While the story of an aimless millennial has been told countless times in the West, it comes across differently in “Stonewalling,” given an epic scope when co-directors Huang Ji and Ryuji Otsuka see Lynn as a guide through contemporary China and utilize a two-and-a-half-hour runtime to follow her through various sectors as she attempts to make a living, offering a snapshot of the entire country. With both directors’ background in docs, it doesn’t seem all that unusual to simply have Lynn lingering in the background of scenes as an observer, sitting quietly as her boyfriend films TikTok promos for his gigs as an MC or listening in as a well-to-do woman interviews three women as potential egg donors for her brother and his wife. As it turns out, Lynn is disqualified from the gig when she learns she’s actually pregnant herself, but in need of cash and uninterested in being a mother at this time, another opportunity presents itself when she sees a chance to erase the restitution her mother pays the family of a child birth gone wrong in her clinic by offering the mother her baby once it’s brought to term.

The notion of the baby as a commodity seems like a natural end point to Huang and Ryuji’s vision of a culture where Lynn is implored to “sell herself” more to achieve success, an embrace of individuality at considerable odds with the spirit of collectivism that had been cultivated for generations before hers. But that is actually where “Stonewalling” opens up as Lynn’s ambivalence becomes reflective of a country caught in the crosswinds of social upheaval. As others around her become entrepreneurs, most notably her mother who has found prosperity in hawking Vital Cream, a dubious-sounding cure-all (made with “quantum technology”) to the neglect of the community clinic she started with her husband, Lynn’s paralysis is half-uncertainty and half-skepticism when putting herself out there is both against her nature, but also feeding into a sense of exploitation, crisply crystallized when she is hired well into her pregnancy to sell baby formula at a convention where she is a superficially ideal spokesperson, but her pitch to customers is less than convincing.
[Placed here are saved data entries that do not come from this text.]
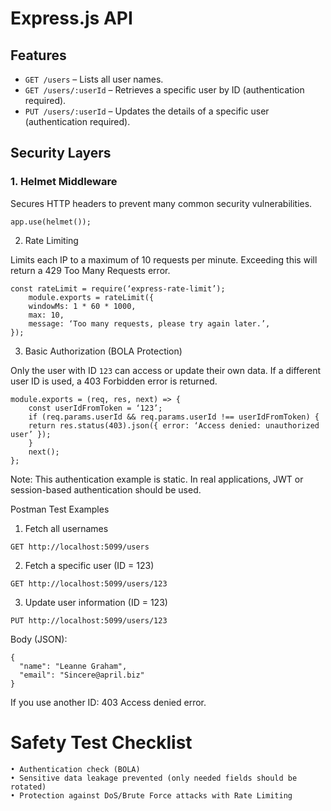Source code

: # Express.js API

## Features

- `GET /users` – Lists all user names.
- `GET /users/:userId` – Retrieves a specific user by ID (authentication required).
- `PUT /users/:userId` – Updates the details of a specific user (authentication required).

## Security Layers

### 1. Helmet Middleware

Secures HTTP headers to prevent many common security vulnerabilities.

```
app.use(helmet());
``` 
2. Rate Limiting

Limits each IP to a maximum of 10 requests per minute. Exceeding this will return a 429 Too Many Requests error.
```
const rateLimit = require(‘express-rate-limit’);
    module.exports = rateLimit({
    windowMs: 1 * 60 * 1000,
    max: 10,
    message: ‘Too many requests, please try again later.’,
});
```
3. Basic Authorization (BOLA Protection)

Only the user with ID `123` can access or update their own data. If a different user ID is used, a 403 Forbidden error is returned.

```
module.exports = (req, res, next) => {
    const userIdFromToken = ‘123’;
    if (req.params.userId && req.params.userId !== userIdFromToken) {
    return res.status(403).json({ error: ‘Access denied: unauthorized user’ });
    }
    next();
};
```

Note: This authentication example is static. In real applications, JWT or session-based authentication should be used.


Postman Test Examples

1. Fetch all usernames
```
GET http://localhost:5099/users
```
2. Fetch a specific user (ID = 123)
```
GET http://localhost:5099/users/123
```
3. Update user information (ID = 123)
```
PUT http://localhost:5099/users/123
```
Body (JSON):
```
{
  "name": "Leanne Graham",
  "email": "Sincere@april.biz"
}
```

If you use another ID: 403 Access denied error.

# Safety Test Checklist
	• Authentication check (BOLA)
	• Sensitive data leakage prevented (only needed fields should be rotated)
	• Protection against DoS/Brute Force attacks with Rate Limiting

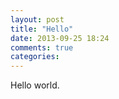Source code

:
 ```yaml
---
layout: post
title: "Hello"
date: 2013-09-25 18:24
comments: true
categories: 
---
```

Hello world.
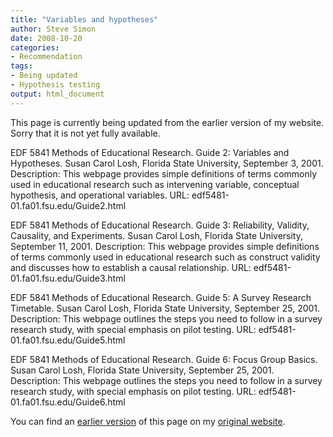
 ```yaml
---
title: "Variables and hypotheses"
author: Steve Simon
date: 2008-10-20
categories:
- Recommendation
tags:
- Being updated
- Hypothesis testing
output: html_document
---
```

This page is currently being updated from the earlier version of my website. Sorry that it is not yet fully available.

EDF 5841 Methods of Educational Research. Guide 2: Variables and Hypotheses. Susan Carol Losh, Florida State University, September 3, 2001. Description: This webpage provides simple definitions of terms commonly used in educational research such as intervening variable, conceptual hypothesis, and operational variables. URL: edf5481-01.fa01.fsu.edu/Guide2.html

EDF 5841 Methods of Educational Research. Guide 3: Reliability, Validity, Causality, and Experiments. Susan Carol Losh, Florida State University, September 11, 2001. Description: This webpage provides simple definitions of terms commonly used in educational research such as construct validity and discusses how to establish a causal relationship. URL: edf5481-01.fa01.fsu.edu/Guide3.html

EDF 5841 Methods of Educational Research. Guide 5: A Survey Research Timetable. Susan Carol Losh, Florida State University, September 25, 2001. Description: This webpage outlines the steps you need to follow in a survey research study, with special emphasis on pilot testing. URL: edf5481-01.fa01.fsu.edu/Guide5.html

EDF 5841 Methods of Educational Research. Guide 6: Focus Group Basics. Susan Carol Losh, Florida State University, September 25, 2001. Description: This webpage outlines the steps you need to follow in a survey research study, with special emphasis on pilot testing. URL: edf5481-01.fa01.fsu.edu/Guide6.html

<!---More--->

You can find an [earlier version][sim1] of this page on my [original website][sim2].

[sim1]: http://www.pmean.com/08/Interesting2008.html
[sim2]: http://www.pmean.com/original_site.html
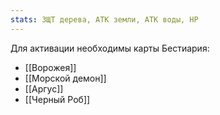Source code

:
 ```yaml
---
stats: ЗЩТ дерева, АТК земли, АТК воды, HP
---
```

Для активации необходимы карты Бестиария:
- [[Ворожея]]
- [[Морской демон]]
- [[Аргус]]
- [[Черный Роб]]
Unfolding in striking still frames that can remind of Edward Hopper paintings in their feeling of quiet desperation, “Stonewalling” manages to express all that Lynn is up against that she may not even be aware of while not leaving her side. The narrative may seem as if it occasionally strays from Huang and Ryuji’s grasp as they linger on the entirety of Vital Cream demonstrations and job training that Lynn undergoes, but the accumulation of quotidian scenes become a tidal wave that threatens to leave its lead character behind, the work of filmmakers who know exactly where the world is going even when following someone lost at sea.

“Stonewalling” will screening once more as part of the Giornate Degli Autori section of the Venice Film Festival on September 9th at 8:45 pm at the Sala Corinto. It will next screen at the Toronto Film Festival on September 12th at 7:45 pm and September 14th at 2:45 pm at the Scotiabank.